Go through the records below and count every line containing "Retrieval". Reply with the count alone.

DATASET EXCERPTS START

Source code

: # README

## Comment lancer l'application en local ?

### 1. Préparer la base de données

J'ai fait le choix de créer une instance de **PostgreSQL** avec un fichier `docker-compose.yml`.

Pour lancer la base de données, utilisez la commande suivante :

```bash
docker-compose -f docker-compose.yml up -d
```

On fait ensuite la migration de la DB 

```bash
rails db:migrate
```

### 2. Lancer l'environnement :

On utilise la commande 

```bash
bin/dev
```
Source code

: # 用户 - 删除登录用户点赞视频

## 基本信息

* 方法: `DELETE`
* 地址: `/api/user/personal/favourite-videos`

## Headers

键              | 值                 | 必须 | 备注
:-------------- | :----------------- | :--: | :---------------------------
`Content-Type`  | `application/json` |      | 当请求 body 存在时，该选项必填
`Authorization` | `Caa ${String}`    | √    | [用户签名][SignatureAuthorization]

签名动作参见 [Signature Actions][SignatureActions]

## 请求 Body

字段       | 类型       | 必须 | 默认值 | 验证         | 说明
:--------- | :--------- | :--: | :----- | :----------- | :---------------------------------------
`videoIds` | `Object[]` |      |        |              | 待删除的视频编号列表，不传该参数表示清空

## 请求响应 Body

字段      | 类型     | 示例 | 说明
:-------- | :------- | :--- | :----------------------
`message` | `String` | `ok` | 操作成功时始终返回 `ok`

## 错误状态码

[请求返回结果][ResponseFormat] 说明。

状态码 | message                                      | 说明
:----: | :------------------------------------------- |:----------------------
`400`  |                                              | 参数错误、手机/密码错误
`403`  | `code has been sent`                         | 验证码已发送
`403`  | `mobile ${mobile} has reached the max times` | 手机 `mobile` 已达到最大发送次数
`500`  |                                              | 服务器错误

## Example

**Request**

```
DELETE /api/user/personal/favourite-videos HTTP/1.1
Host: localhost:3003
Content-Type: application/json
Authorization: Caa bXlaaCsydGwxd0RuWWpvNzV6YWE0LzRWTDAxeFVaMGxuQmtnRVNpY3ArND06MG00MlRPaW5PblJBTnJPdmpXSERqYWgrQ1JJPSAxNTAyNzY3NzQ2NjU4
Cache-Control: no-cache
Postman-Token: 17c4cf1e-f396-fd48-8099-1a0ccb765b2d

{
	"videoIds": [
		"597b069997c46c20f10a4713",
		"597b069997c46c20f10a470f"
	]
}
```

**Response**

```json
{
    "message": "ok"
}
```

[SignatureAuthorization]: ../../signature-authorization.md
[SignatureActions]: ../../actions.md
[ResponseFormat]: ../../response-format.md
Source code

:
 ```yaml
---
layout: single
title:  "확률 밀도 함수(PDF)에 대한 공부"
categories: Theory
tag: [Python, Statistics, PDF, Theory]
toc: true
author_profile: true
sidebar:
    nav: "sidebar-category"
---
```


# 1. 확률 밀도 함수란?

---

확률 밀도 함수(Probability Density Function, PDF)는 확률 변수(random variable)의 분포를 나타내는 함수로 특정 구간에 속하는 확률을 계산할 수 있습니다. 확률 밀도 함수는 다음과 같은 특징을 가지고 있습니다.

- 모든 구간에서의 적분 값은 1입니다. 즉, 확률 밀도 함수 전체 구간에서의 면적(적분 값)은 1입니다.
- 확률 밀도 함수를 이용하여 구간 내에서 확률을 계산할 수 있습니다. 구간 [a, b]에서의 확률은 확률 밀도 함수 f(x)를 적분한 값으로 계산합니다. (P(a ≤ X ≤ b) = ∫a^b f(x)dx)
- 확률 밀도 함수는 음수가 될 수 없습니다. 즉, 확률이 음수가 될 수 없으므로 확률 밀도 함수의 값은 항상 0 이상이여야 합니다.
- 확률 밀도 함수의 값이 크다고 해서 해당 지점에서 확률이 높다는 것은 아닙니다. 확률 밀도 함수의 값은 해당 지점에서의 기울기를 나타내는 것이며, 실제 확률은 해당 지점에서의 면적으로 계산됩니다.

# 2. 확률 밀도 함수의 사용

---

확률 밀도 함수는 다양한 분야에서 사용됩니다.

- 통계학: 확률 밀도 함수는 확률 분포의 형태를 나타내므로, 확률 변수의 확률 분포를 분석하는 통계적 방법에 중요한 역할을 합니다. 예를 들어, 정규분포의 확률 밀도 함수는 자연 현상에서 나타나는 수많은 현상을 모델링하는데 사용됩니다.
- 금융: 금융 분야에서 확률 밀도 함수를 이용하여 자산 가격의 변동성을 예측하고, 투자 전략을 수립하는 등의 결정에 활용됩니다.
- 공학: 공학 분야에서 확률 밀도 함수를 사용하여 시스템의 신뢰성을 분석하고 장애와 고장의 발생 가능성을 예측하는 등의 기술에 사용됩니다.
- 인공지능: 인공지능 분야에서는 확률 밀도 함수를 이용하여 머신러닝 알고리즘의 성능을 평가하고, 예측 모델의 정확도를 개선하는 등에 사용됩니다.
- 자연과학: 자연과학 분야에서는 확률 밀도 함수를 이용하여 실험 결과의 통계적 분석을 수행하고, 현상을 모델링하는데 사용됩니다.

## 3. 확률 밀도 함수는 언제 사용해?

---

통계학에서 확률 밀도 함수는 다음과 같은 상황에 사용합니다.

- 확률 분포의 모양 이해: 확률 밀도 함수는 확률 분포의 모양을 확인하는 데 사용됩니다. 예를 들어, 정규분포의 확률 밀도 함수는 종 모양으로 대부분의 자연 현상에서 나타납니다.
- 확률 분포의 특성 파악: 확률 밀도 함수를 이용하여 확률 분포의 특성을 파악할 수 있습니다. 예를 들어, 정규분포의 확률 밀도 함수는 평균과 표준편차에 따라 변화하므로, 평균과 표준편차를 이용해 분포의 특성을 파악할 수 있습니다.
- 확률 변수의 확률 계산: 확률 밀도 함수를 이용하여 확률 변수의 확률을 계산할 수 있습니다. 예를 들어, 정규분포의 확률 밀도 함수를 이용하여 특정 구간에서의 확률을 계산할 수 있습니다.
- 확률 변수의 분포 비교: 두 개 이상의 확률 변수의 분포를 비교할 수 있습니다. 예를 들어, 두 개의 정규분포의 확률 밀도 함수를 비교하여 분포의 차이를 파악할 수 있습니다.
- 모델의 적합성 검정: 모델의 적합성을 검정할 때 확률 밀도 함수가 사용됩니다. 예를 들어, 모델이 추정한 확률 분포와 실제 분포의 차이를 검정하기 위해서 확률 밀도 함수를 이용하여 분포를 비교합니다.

DATASET EXCERPTS END
DATASET EXCERPTS START

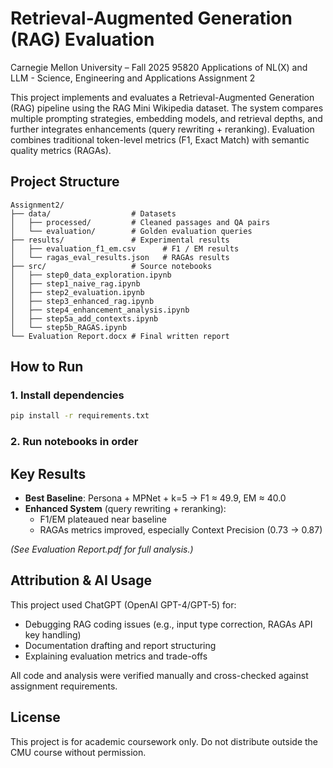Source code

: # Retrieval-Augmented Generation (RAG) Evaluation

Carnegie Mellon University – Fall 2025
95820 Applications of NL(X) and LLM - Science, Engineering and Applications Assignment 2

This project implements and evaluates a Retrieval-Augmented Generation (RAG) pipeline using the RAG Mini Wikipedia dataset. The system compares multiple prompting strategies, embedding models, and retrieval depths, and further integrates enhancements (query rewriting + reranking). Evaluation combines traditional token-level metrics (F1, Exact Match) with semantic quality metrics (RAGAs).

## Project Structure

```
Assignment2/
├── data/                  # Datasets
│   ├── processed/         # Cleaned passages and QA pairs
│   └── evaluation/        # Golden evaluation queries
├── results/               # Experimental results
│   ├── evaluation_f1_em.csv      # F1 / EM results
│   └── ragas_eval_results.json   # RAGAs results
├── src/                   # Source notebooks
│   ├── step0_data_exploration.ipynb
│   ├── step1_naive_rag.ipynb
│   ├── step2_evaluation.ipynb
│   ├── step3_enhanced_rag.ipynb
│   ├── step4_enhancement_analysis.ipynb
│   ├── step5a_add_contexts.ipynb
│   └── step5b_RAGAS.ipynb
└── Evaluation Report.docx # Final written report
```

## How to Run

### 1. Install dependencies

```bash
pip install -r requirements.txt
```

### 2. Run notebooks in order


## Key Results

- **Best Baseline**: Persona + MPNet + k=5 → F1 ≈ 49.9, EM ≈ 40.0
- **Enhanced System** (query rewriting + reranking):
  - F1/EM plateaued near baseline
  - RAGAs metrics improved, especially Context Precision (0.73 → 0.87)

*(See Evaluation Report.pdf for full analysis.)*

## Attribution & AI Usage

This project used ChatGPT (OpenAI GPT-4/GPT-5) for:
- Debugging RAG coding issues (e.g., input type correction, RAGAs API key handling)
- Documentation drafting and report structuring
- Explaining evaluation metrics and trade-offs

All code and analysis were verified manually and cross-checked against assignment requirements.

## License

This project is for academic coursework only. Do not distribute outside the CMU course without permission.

DATASET EXCERPTS END

▶ **EXPECTED ANSWER**: 2